Stvad / CrowdAnki

Plugin for Anki SRS designed to facilitate cooperation on creation of notes and decks.
MIT License
520 stars 44 forks source link

Export single files per card instead of one huge .json file to allow for better merging? #163

Open EtzBetz opened 2 years ago

EtzBetz commented 2 years ago

Hey there!

First I have to say I'm already pretty impressed by how nice CrowdAnki works. The only thing I would like to have, is, that the Plugin should export every card in it's own .json file. Why? Because that way you can fight merge issues way more easily.

Is there a specific reason why it wasn't made this way? The only problem I can imagine is, that sychronizing deleted cards would be troublesome eventually, since you'd either have to detect that a card was deleted and delete them one by one, or by deleting the whole card export folder in one step and then re-exporting all existing cards. that way, all removed cards would be removed and cards which still exist, would be re-added anyway.

This would eventually also solve #36 ?

Greetings, EtzBetz

aplaice commented 2 years ago

Thanks for the suggestion!
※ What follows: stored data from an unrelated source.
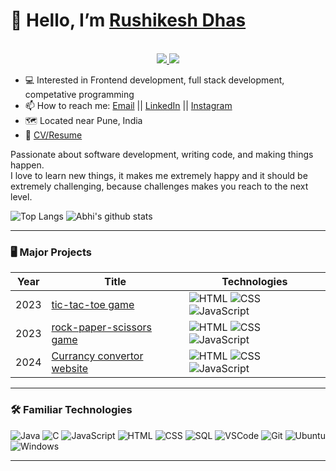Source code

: <!---
abhibarkade111/abhibarkade111 is a ✨ special ✨ repository because its `README.md` (this file) appears on your GitHub profile.
You can click the Preview link to take a look at your changes.
--->

# 👋 Hello, I’m [Rushikesh Dhas](https://github.com/Rushi27)
<!-- https://shields.io/ -->
<p align="center"><br/>
 <a href="https://www.linkedin.com/in/rushikesh-dhas-b64a4b1b7/">
  <img src="https://img.shields.io/badge/linkedin-Rushikesh%20Dhas-blue?style=flat-square&logo=linkedin">
 </a>
 <a href="mailto:rushikeshdhas1967@gmail.com">
  <img src="https://img.shields.io/badge/Email-rushikeshdhas1967@%40gmail.com-red?style=flat-square&logo=gmail&logoColor=white">
 </a>
</p>

- 💻 Interested in Frontend development, full stack development, competative programming
- 📫 How to reach me: [Email](mailto:rushikeshdhas1967@gmail.com "rushikeshdhas1967@gmail.com") || [LinkedIn](https://www.linkedin.com/in/rushikesh-dhas-b64a4b1b7/ "rushikesh-dhas-b64a4b1b7") || [Instagram](https://www.instagram.com/rushi_27__/ "rushi_27__") 
- 🗺️ Located near Pune, India
- 📝 [CV/Resume](https://github.com/Rushi27/Rushi27/blob/main/RushikeshDhas_Resume.pdf "CV/Resume")

Passionate about software development, writing code, and making things happen.
<br>
I love to learn new things, it makes me extremely happy and it should be extremely challenging, because challenges makes you reach to the next level.
<br>
<!-- https://github.com/anuraghazra/github-readme-stats -->
![Top Langs](https://github-readme-stats.vercel.app/api/top-langs/?username=rushi27&theme=tokyonight&count_private=true&langs_count=8&layout=compact&hide=ASP.NET,ShaderLab,c,Jupyter%20Notebook)
![Abhi's github stats](https://github-readme-stats.vercel.app/api/?username=rushi27&show_icons=true&theme=tokyonight&count_private=true&hide_rank=true&line_height=24) <!--&hide=contribs -->
<br>

---

### 🖥️ Major Projects
<!-- table -->
| Year | Title                                    | Technologies                           |
|------|------------------------------------------|----------------------------------------|
| 2023 | [tic-tac-toe game](https://github.com/Rushi27/tic-tac-toe "game") | ![HTML](https://img.shields.io/badge/-HTML5-black?style=flat-square&logo=html5) ![CSS](https://img.shields.io/badge/-CSS3-black?style=flat-square&logo=css3) ![JavaScript](https://img.shields.io/badge/-JavaScript-black?style=flat-square&logo=javascript)
| 2023 | [rock-paper-scissors game](https://github.com/Rushi27/rock-paper-scissors-game "game") | ![HTML](https://img.shields.io/badge/-HTML5-black?style=flat-square&logo=html5) ![CSS](https://img.shields.io/badge/-CSS3-black?style=flat-square&logo=css3) ![JavaScript](https://img.shields.io/badge/-JavaScript-black?style=flat-square&logo=javascript) 
| 2024 | [Currancy convertor website](https://github.com/Rushi27/currency-convertor "website") | ![HTML](https://img.shields.io/badge/-HTML5-black?style=flat-square&logo=html5) ![CSS](https://img.shields.io/badge/-CSS3-black?style=flat-square&logo=css3) ![JavaScript](https://img.shields.io/badge/-JavaScript-black?style=flat-square&logo=javascript)

---

### 🛠️ Familiar Technologies
![Java](https://img.shields.io/badge/-Java-black?style=flat-square&logo=java&logoColor=red)
![C](https://img.shields.io/badge/-C-black?style=flat-square&logo=c)
![JavaScript](https://img.shields.io/badge/-JavaScript-black?style=flat-square&logo=javascript)
![HTML](https://img.shields.io/badge/-HTML5-black?style=flat-square&logo=html5)
![CSS](https://img.shields.io/badge/-CSS3-black?style=flat-square&logo=css3)
![SQL](https://img.shields.io/badge/-SQL-black?style=flat-square&logo=postgresql&logoColor=blue)
![VSCode](https://img.shields.io/badge/-VSCode-black?style=flat-square&logo=visualstudiocode&logoColor=blue)
![Git](https://img.shields.io/badge/-Git-black?style=flat-square&logo=git)
![Ubuntu](https://img.shields.io/badge/-Ubuntu-black?style=flat-square&logo=ubuntu)
![Windows](https://img.shields.io/badge/-Windows-black?style=flat-square&logo=windows&logoColor=blue)

---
That'd be an interesting approach. (I assume that each file would be named after the note's uuid? The deck/subdeck that the note belongs to could be stored as an extra field in the JSON, so all the current information would still be available. The note models etc. would also be separate JSON files, also named according to UUIDs.)

Some additional disadvantages that I can see:

  1. (Less relevant now that it's mostly expected that the decks and notes are stored in git repositories.) If the given deck didn't have any media, it was slightly easier to pass around a single JSON file (though the collection of JSON files could still be zipped).

  2. Editing a large collection of JSON files might be annoying. When it's a single, huge JSON file, it's still annoying, but if you want to find a given note you just search in that file; when it's a large number of JSON files, you need to first find the correct file (e.g. with grep), which is slightly less convenient.

  3. Reading a large number of JSON files might be less performant than reading a single large JSON file.

I'm not sure if we'll have a good opportunity to revisit the question of whether to split the JSON per note (e.g. due to an overhaul of the schema), but I'll keep it in mid.

Hopefully, with fixed sorting within the JSON, merge issues should occur less frequently, even with a single JSON file.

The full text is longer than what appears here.